No doubt something remarkable happened in the Greek world of the 6th to 3rd centuries B.C.E., with its epicenter first at Athens, then at Alexandria. But Connelly reminds us of the lingering hold of the mythological past on the Greek psyche.

In his book The Greeks and the Irrational, the scholar E. R. Dodds was thinking of Greek culture when he wrote: "Despite its lack of political freedom, the society of the third century B.C. was in many ways the nearest approach to an 'open' society that the world had yet seen, and nearer than any that would be seen again until modern times." It was a society confident of its powers, says Dodds. Aristotle had asked his fellow citizens to recognize a divine spark within themselves: the intellect. Men and women who exercise reason can live like gods, he said. For Zeno, the human intellect was not merely akin to God, it is God, a portion of the divine substance. Temples are superfluous, Zeno said; God's true temple is the human intellect.

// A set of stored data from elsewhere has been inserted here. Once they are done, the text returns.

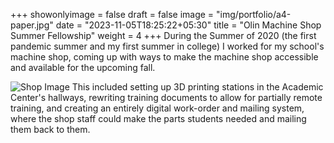 +++
showonlyimage = false
draft = false
image = "img/portfolio/a4-paper.jpg"
date = "2023-11-05T18:25:22+05:30"
title = "Olin Machine Shop Summer Fellowship"
weight = 4
+++
During the Summer of 2020 (the first pandemic summer and my first summer in college) I worked for my school's machine shop, coming up with ways to make the machine shop accessible and available for the upcoming fall.
<!--more-->
![Shop Image][1]
This included setting up 3D printing stations in the Academic Center's hallways, rewriting training documents to allow for partially remote training, and creating an entirely digital work-order and mailing system, where the shop staff could make the parts students needed and mailing them back to them.

[1]: /img/olin_shop.jpg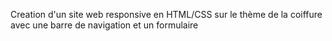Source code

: Creation d'un site web responsive en HTML/CSS sur le thème de la coiffure avec une barre de navigation et un formulaire
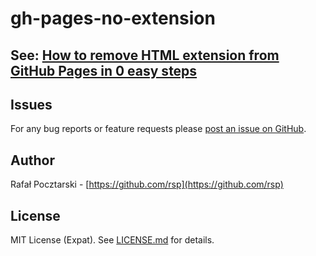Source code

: gh-pages-no-extension
=
See: [How to remove HTML extension from GitHub Pages in 0 easy steps](https://rsp.github.io/gh-pages-no-extension/)
-

Issues
------
For any bug reports or feature requests please
[post an issue on GitHub](https://github.com/rsp/gh-pages-noext/issues).

Author
------
Rafał Pocztarski - [https://github.com/rsp](https://github.com/rsp)

License
-------
MIT License (Expat). See [LICENSE.md](LICENSE.md) for details.
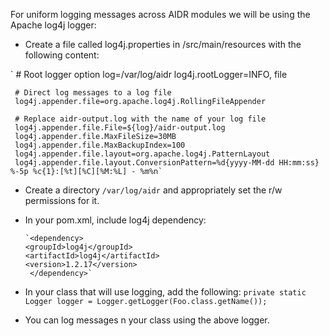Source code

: For uniform logging messages across AIDR modules we will be using the Apache log4j logger:

* Create a file called log4j.properties in /src/main/resources with the following content:

`    # Root logger option
     log=/var/log/aidr
     log4j.rootLogger=INFO, file
 
     # Direct log messages to a log file
     log4j.appender.file=org.apache.log4j.RollingFileAppender
 
     # Replace aidr-output.log with the name of your log file
     log4j.appender.file.File=${log}/aidr-output.log
     log4j.appender.file.MaxFileSize=30MB
     log4j.appender.file.MaxBackupIndex=100
     log4j.appender.file.layout=org.apache.log4j.PatternLayout
     log4j.appender.file.layout.ConversionPattern=%d{yyyy-MM-dd HH:mm:ss} %-5p %c{1}:[%t][%C][%M:%L] - %m%n`
    


* Create a directory `/var/log/aidr` and appropriately set the r/w permissions for it. 
* In your pom.xml, include log4j dependency: 

      `<dependency>
	  <groupId>log4j</groupId>
	  <artifactId>log4j</artifactId>
	  <version>1.2.17</version>
       </dependency>`

* In your class that will use logging, add the following:
                  `private static Logger logger = Logger.getLogger(Foo.class.getName());`
* You can log messages n your class using the above logger.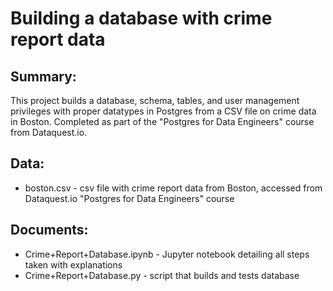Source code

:# Building a database with crime report data

## Summary:
This project builds a database, schema, tables, and user management privileges with proper datatypes in Postgres from a CSV file on crime data in Boston. Completed as part of the "Postgres for Data Engineers" course from Dataquest.io.

## Data:
- boston.csv - csv file with crime report data from Boston, accessed from Dataquest.io "Postgres for Data Engineers" course

## Documents:
- Crime+Report+Database.ipynb - Jupyter notebook detailing all steps taken with explanations
- Crime+Report+Database.py - script that builds and tests database
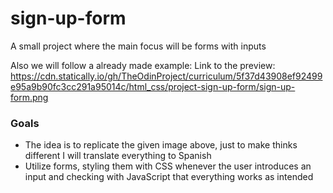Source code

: # sign-up-form
A small project where the main focus will be forms with inputs

Also we will follow a already made example:
Link to the preview: 
https://cdn.statically.io/gh/TheOdinProject/curriculum/5f37d43908ef92499e95a9b90fc3cc291a95014c/html_css/project-sign-up-form/sign-up-form.png

### Goals

- The idea is to replicate the given image above, just to make thinks different I will translate everything to Spanish
- Utilize forms, styling them with CSS whenever the user introduces an input and checking with JavaScript that everything works as intended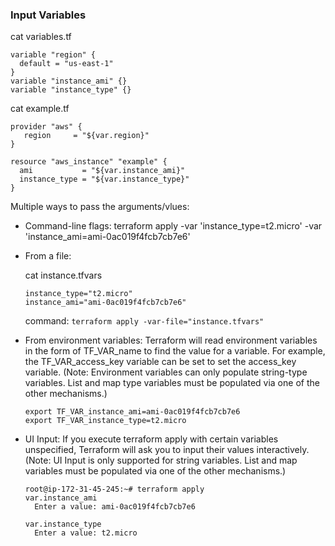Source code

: ### Input Variables

 cat variables.tf
 
    variable "region" {
      default = "us-east-1"
    }
    variable "instance_ami" {}
    variable "instance_type" {}
    
 cat example.tf
 
    provider "aws" {
       region     = "${var.region}"
    }

    resource "aws_instance" "example" {
      ami           = "${var.instance_ami}"
      instance_type = "${var.instance_type}"
    }
    
Multiple ways to pass the arguments/vlues:
    
 * Command-line flags: terraform apply -var 'instance_type=t2.micro' -var 'instance_ami=ami-0ac019f4fcb7cb7e6'
 
 * From a file: 
 
   cat instance.tfvars

       instance_type="t2.micro"
       instance_ami="ami-0ac019f4fcb7cb7e6"
   
   command: `terraform apply -var-file="instance.tfvars"`
   
  * From environment variables: Terraform will read environment variables in the form of TF_VAR_name to find the value for a variable. For example, the TF_VAR_access_key variable can be set to set the access_key variable. (Note: Environment variables can only populate string-type variables. List and map type variables must be populated via one of the other mechanisms.)
  
        export TF_VAR_instance_ami=ami-0ac019f4fcb7cb7e6
        export TF_VAR_instance_type=t2.micro
  
  * UI Input: If you execute terraform apply with certain variables unspecified, Terraform will ask you to input their values interactively. (Note: UI Input is only supported for string variables. List and map variables must be populated via one of the other mechanisms.)
  
        root@ip-172-31-45-245:~# terraform apply
        var.instance_ami
          Enter a value: ami-0ac019f4fcb7cb7e6

        var.instance_type
          Enter a value: t2.micro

But the seeds of irrationality were also there, embedded in popular culture, or perhaps embedded in human nature. Soon enough supernaturalism returned. Astrology and magical healing replaced astronomy and medicine. Cults flourished, rationalists were scapegoated, and the scientific culture perfected at Alexandria began to decline. The old dualisms -- mind and matter, gods and mortals, soul and body -- which the rationalists had striven to overcome, reasserted themselves with fresh vigor.

Dodds calls it "the return of the irrational," and speaks of a "fear of freedom -- the unconscious flight from the heavy burden of individual choice which an open society lays upon its members." Connelly might be inclined to say that the irrational never went away, and that for all their innovative gifts, the Greeks never learned to stand on their own without the support of the gods, clinging to the foundational myths that exalted them above "the others."

Plus ça change, plus c'est la même chose.